Chin-ups. This first exercise works your biceps and also increases the strength and appearance of your lats, traps, abs, and rhomboids. You’ll feel more upper body power and begin to see a difference in your muscles quite soon. To do this exercise effectively you should:
- Find a fixed bar, grab it with your hands about shoulder-width apart, and pull up as fast as possible; your goal is to get your head higher than your hands are. Maintain control and lower yourself slowly to the original position.
- Do about four sets of these chin-ups.
- Each set should include about twelve reps. If this is too easy to do, add weights to your waistline.
- Use a partner to help you at first if you struggle with the reps.
Tricep Pushes with One Leg. With this exercise, you’ll be working your triceps and begin to feel the burn in your shoulder areas of your muscles stretching effectively. You’ll also get some workout for your abs on this one if you tighten them as you go through the exercise. For this exercise you should:
- Face a cable column and grab the bar.
- Use an overhand grip at the height of your chest.
- Freeze your elbows and take your dominant foot off the floor.
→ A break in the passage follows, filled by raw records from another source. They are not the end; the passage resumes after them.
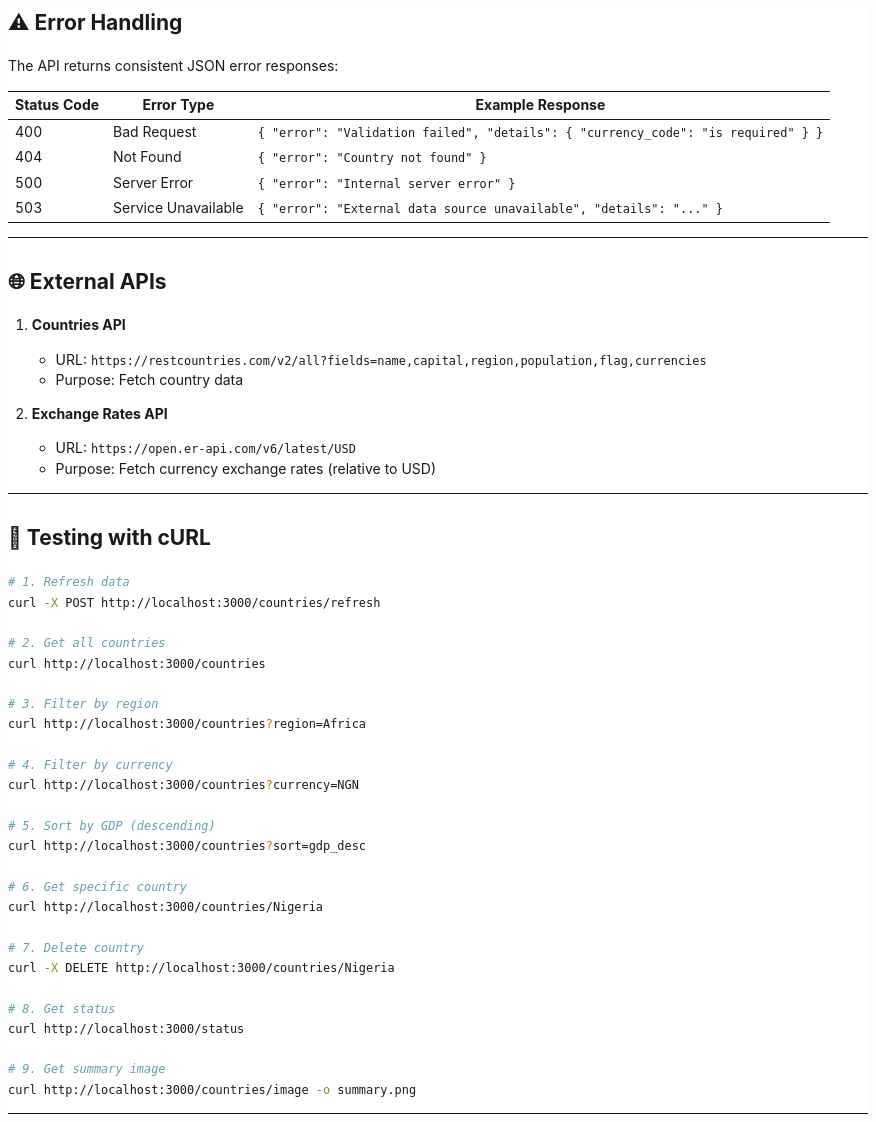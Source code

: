 
## ⚠️ Error Handling

The API returns consistent JSON error responses:

| Status Code | Error Type | Example Response |
|-------------|------------|------------------|
| 400 | Bad Request | `{ "error": "Validation failed", "details": { "currency_code": "is required" } }` |
| 404 | Not Found | `{ "error": "Country not found" }` |
| 500 | Server Error | `{ "error": "Internal server error" }` |
| 503 | Service Unavailable | `{ "error": "External data source unavailable", "details": "..." }` |

---

## 🌐 External APIs

1. **Countries API**
   - URL: `https://restcountries.com/v2/all?fields=name,capital,region,population,flag,currencies`
   - Purpose: Fetch country data

2. **Exchange Rates API**
   - URL: `https://open.er-api.com/v6/latest/USD`
   - Purpose: Fetch currency exchange rates (relative to USD)

---

## 🧪 Testing with cURL

```bash
# 1. Refresh data
curl -X POST http://localhost:3000/countries/refresh

# 2. Get all countries
curl http://localhost:3000/countries

# 3. Filter by region
curl http://localhost:3000/countries?region=Africa

# 4. Filter by currency
curl http://localhost:3000/countries?currency=NGN

# 5. Sort by GDP (descending)
curl http://localhost:3000/countries?sort=gdp_desc

# 6. Get specific country
curl http://localhost:3000/countries/Nigeria

# 7. Delete country
curl -X DELETE http://localhost:3000/countries/Nigeria

# 8. Get status
curl http://localhost:3000/status

# 9. Get summary image
curl http://localhost:3000/countries/image -o summary.png
```

---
- Pull the bar up to your thighs or higher if you can.
- Remember that the only part of your body that should be moving is your forearm moving at your elbow.
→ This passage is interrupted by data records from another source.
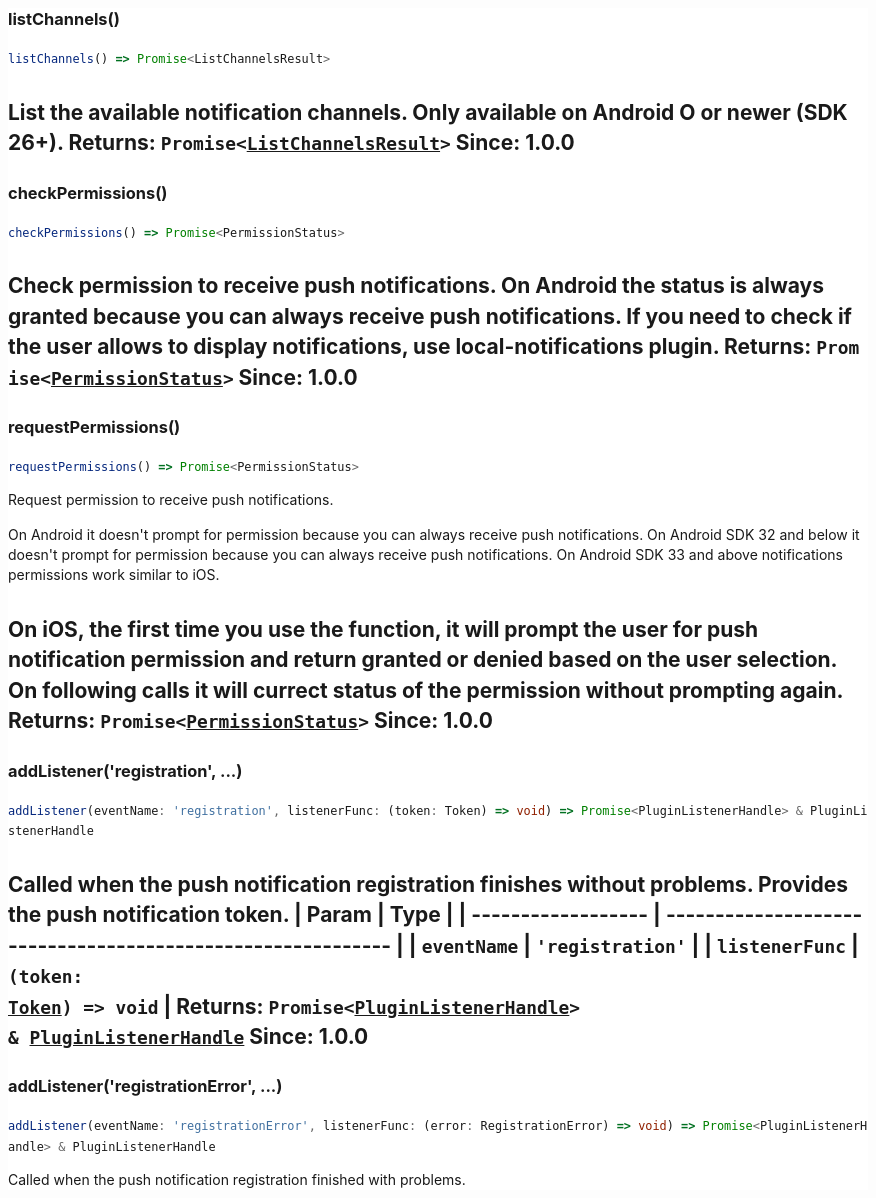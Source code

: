 ### listChannels()
```typescript
listChannels() => Promise<ListChannelsResult>
```
List the available notification channels.
Only available on Android O or newer (SDK 26+).
**Returns:** <code>Promise&lt;<a href="#listchannelsresult">ListChannelsResult</a>&gt;</code>
**Since:** 1.0.0
--------------------
### checkPermissions()
```typescript
checkPermissions() => Promise<PermissionStatus>
```
Check permission to receive push notifications.
On Android the status is always granted because you can always
receive push notifications. If you need to check if the user allows
to display notifications, use local-notifications plugin.
**Returns:** <code>Promise&lt;<a href="#permissionstatus">PermissionStatus</a>&gt;</code>
**Since:** 1.0.0
--------------------
### requestPermissions()
```typescript
requestPermissions() => Promise<PermissionStatus>
```

Request permission to receive push notifications.

On Android it doesn't prompt for permission because you can always
receive push notifications.
On Android SDK 32 and below it doesn't prompt for permission because you can always
receive push notifications. On Android SDK 33 and above notifications permissions
work similar to iOS.

On iOS, the first time you use the function, it will prompt the user
for push notification permission and return granted or denied based
on the user selection. On following calls it will currect status of
the permission without prompting again.
**Returns:** <code>Promise&lt;<a href="#permissionstatus">PermissionStatus</a>&gt;</code>
**Since:** 1.0.0
--------------------
### addListener('registration', ...)
```typescript
addListener(eventName: 'registration', listenerFunc: (token: Token) => void) => Promise<PluginListenerHandle> & PluginListenerHandle
```
Called when the push notification registration finishes without problems.
Provides the push notification token.
| Param              | Type                                                        |
| ------------------ | ----------------------------------------------------------- |
| **`eventName`**    | <code>'registration'</code>                                 |
| **`listenerFunc`** | <code>(token: <a href="#token">Token</a>) =&gt; void</code> |
**Returns:** <code>Promise&lt;<a href="#pluginlistenerhandle">PluginListenerHandle</a>&gt; & <a href="#pluginlistenerhandle">PluginListenerHandle</a></code>
**Since:** 1.0.0
--------------------
### addListener('registrationError', ...)
```typescript
addListener(eventName: 'registrationError', listenerFunc: (error: RegistrationError) => void) => Promise<PluginListenerHandle> & PluginListenerHandle
```
Called when the push notification registration finished with problems.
- Alternate your feet for a complete workout.
You’ll want to do about five sets of these with twelve reps in each set. Remember to breathe deeply and stretch your muscles as much as you can.
Dumb-bell workouts. If you do both curls and presses with this exercise you’ll work your biceps and triceps. The bonus muscles that receive benefits from this exercise are your deltoids and abs. For this exercise:
- Stand with your legs shoulder-with apart.
- Hold dumb-bells at your side fully extending your arms. Curl them up to your chest and press them over your head.
- You’ll want to do five sets of twelve reps during this part of your workout.
If you need more help with bulking out, you may want to use kettlebells or a bar-bell to add weight which causes more bulk to your muscles. Remember to tighten up the muscles that you want to impact for maximum workout.
When you want to make the arms race in your life more personal, use the three exercises above to give you a head start on the competition.